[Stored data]
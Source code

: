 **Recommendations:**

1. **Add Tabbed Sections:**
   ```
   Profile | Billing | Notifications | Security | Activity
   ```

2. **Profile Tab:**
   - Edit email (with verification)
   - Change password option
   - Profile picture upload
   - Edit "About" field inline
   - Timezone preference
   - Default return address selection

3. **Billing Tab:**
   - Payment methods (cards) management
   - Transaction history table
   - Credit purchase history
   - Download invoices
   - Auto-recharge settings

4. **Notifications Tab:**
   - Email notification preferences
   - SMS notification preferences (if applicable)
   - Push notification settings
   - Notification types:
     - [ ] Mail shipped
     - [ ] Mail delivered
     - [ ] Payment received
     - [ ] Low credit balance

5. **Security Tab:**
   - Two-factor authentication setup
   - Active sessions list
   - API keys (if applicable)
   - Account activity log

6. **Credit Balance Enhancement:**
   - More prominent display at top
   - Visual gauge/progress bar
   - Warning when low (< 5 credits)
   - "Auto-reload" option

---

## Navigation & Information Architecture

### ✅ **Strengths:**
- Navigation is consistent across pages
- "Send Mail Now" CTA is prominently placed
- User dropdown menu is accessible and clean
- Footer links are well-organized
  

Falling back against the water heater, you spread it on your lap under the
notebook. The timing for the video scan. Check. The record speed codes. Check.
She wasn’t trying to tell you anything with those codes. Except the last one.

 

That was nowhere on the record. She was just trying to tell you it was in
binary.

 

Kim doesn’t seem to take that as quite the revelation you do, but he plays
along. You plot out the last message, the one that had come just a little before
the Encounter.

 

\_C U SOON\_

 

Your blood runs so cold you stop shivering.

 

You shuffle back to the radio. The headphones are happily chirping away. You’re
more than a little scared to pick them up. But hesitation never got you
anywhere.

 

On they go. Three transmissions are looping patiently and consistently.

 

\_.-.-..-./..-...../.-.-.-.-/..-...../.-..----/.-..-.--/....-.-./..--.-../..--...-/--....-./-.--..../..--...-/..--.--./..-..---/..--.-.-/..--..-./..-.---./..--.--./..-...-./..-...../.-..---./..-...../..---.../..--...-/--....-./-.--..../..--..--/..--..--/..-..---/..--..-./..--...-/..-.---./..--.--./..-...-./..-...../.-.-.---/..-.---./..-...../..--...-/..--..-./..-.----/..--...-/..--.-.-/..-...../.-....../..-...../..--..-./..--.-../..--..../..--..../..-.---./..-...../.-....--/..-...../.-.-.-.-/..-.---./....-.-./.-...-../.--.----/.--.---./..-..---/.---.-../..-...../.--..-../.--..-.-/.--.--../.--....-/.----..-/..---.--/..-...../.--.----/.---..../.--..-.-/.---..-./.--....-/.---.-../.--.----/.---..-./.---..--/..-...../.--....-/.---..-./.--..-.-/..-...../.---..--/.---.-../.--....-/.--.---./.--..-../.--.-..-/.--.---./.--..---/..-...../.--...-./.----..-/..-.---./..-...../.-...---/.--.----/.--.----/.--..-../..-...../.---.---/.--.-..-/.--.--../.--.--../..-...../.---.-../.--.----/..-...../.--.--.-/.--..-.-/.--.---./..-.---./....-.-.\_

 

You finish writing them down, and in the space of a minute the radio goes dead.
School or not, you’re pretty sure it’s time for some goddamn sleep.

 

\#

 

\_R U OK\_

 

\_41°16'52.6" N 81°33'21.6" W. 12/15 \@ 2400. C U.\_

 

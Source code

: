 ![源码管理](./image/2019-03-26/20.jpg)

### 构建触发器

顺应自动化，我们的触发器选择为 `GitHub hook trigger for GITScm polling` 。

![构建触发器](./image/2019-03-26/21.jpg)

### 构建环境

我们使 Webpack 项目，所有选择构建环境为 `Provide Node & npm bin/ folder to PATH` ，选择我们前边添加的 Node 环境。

» WHAT TO WORK ON
Look through the records and gather every line containing "Profile".

» WRITTEN ANSWER
   Profile | Billing | Notifications | Security | Activity
2. **Profile Tab:**
   - Profile picture upload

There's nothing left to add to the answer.